Jan Wassenberg (jan.wassenberg.delete@this.gmail.com) on May 24, 2022 11:23 am wrote:
> Mark Roulo (nothanks.delete@this.xxx.com) on May 24, 2022 7:41 am wrote:
> > The argument against heterogeneous cores isn't that SIMD isn't useful.
> I understand, but the outcome might be surprisingly similar: if the first step is, "we won't allow
> AVX-512 because it's not on the E cores", then developers might react with "AVX2 is not as good/easy
> to program so if that's all we get, perhaps we won't bother with SIMD (or this CPU) at all".
>
> > You seem to be saying something like: "It is useful enough to provide, but not so useful to provide
> > to all the cores. And having the developers deal with it is an acceptable solution."
> AVX-512 lets us produce 1 GB/s of sorted output on a single core. That
> seems useful. But is it feasible to put on all types of cores?
> I'd certainly prefer it be on all cores rather than worrying about
> heterogeneity. However, that's not under our control, is it?
>
> Perhaps the concept of heterogeneous cores (with same ISA) actually makes sense and branchy/background
> tasks can run on E cores. It's not clear to me that that's worth the trouble of hinting to
> the OS what should run where, and trading down to an 11 year old SIMD ISA.
>
> So if there's an either-or, how about
> 1) only homogeneous cores OR
> 2) proper heterogeneous without crippling the big cores: either a) all cores support
> AVX-512 or b) let software still use AVX-512, perhaps with an "I know how" opt-in.
>
> Given that we have been surprised once, it seems prudent to prepare
> for more heterogeneity rather than just hope for 1) or 2a).
>
> FYI I may be slow to reply for the rest of the week.

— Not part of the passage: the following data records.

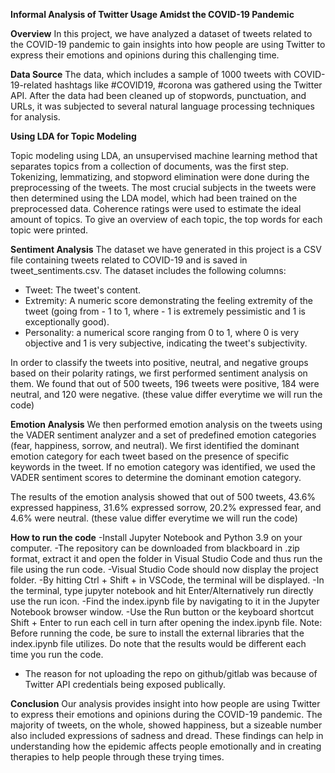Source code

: **Informal Analysis of Twitter Usage Amidst the COVID-19 Pandemic**

**Overview**
In this project, we have analyzed a dataset of tweets related to the COVID-19 pandemic to gain insights into how people are using Twitter to express their emotions and opinions during this challenging time.

**Data Source**
The data, which includes a sample of 1000 tweets with COVID-19-related hashtags like #COVID19, #corona was gathered using the Twitter API. After the data had been cleaned up of stopwords, punctuation, and URLs, it was subjected to several natural language processing techniques for analysis.

**Using LDA for Topic Modeling**

Topic modeling using LDA, an unsupervised machine learning method that separates topics from a collection of documents, was the first step. Tokenizing, lemmatizing, and stopword elimination were done during the preprocessing of the tweets. The most crucial subjects in the tweets were then determined using the LDA model, which had been trained on the preprocessed data. Coherence ratings were used to estimate the ideal amount of topics. To give an overview of each topic, the top words for each topic were printed.

**Sentiment Analysis**
The dataset we have generated in this project is a CSV file containing tweets related to COVID-19 and is saved in tweet_sentiments.csv. The dataset includes the following columns:

- Tweet: The tweet's content.
- Extremity: A numeric score demonstrating the feeling extremity of the tweet (going from - 1 to 1, where - 1 is extremely pessimistic and 1 is exceptionally good).
- Personality: a numerical score ranging from 0 to 1, where 0 is very objective and 1 is very subjective, indicating the tweet's subjectivity.

In order to classify the tweets into positive, neutral, and negative groups based on their polarity ratings, we first performed sentiment analysis on them. We found that out of 500 tweets, 196 tweets were positive, 184 were neutral, and 120 were negative. (these value differ everytime we will run the code)

**Emotion Analysis**
We then performed emotion analysis on the tweets using the VADER sentiment analyzer and a set of predefined emotion categories (fear, happiness, sorrow, and neutral). We first identified the dominant emotion category for each tweet based on the presence of specific keywords in the tweet. If no emotion category was identified, we used the VADER sentiment scores to determine the dominant emotion category.

The results of the emotion analysis showed that out of 500 tweets, 43.6% expressed happiness, 31.6% expressed sorrow, 20.2% expressed fear, and 4.6% were neutral. (these value differ everytime we will run the code)

**How to run the code**
-Install Jupyter Notebook and Python 3.9 on your computer.
-The repository can be downloaded from blackboard in .zip format, extract it and open the folder in Visual Studio Code and thus run the file using the run code.
-Visual Studio Code should now display the project folder.
-By hitting Ctrl + Shift + in VSCode, the terminal will be displayed.
-In the terminal, type jupyter notebook and hit Enter/Alternatively run directly use the run icon.
-Find the index.ipynb file by navigating to it in the Jupyter Notebook browser window.
-Use the Run button or the keyboard shortcut Shift + Enter to run each cell in turn after opening the index.ipynb file.
Note: Before running the code, be sure to install the external libraries that the index.ipynb file utilizes. Do note that the results would be different each time you run the code.
- The reason for not uploading the repo on github/gitlab was because of Twitter API credentials being exposed publically.

**Conclusion**
Our analysis provides insight into how people are using Twitter to express their emotions and opinions during the COVID-19 pandemic. The majority of tweets, on the whole, showed happiness, but a sizeable number also included expressions of sadness and dread. These findings can help in understanding how the epidemic affects people emotionally and in creating therapies to help people through these trying times.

The thing that makes me skeptical of the need for heterogeneous ISA support is that we have past examples of CPUs handling 256 bit wide vectors using a 128 bit wide vector ALU, and just saying that instructions using the full 256 bit width take 2x the clock cycles of instructions that stick to 128 bit vectors. It doesn't seem unreasonable to do the same thing with AVX-512, and either 256 bit ALUs or 4x the clock cycles for wide instructions on E cores.

Given this, I don't see why heterogeneous ISAs are a good idea; Alder Lake has them basically because Intel didn't think through combining its off-the-shelf Gracemont core as an E core with its new AVX-512 supporting P core, and then face-planted when it tried to make this a software problem (both in Windows support and Linux support).

OSes are going to have to deal with heterogeneous performance, which does have a technical reason to exist, but that's not the same as heterogeneous ISA. And work on that is ongoing in the Linux scheduler, for example, so that it uses the most power-efficient set of cores without compromising total system performance.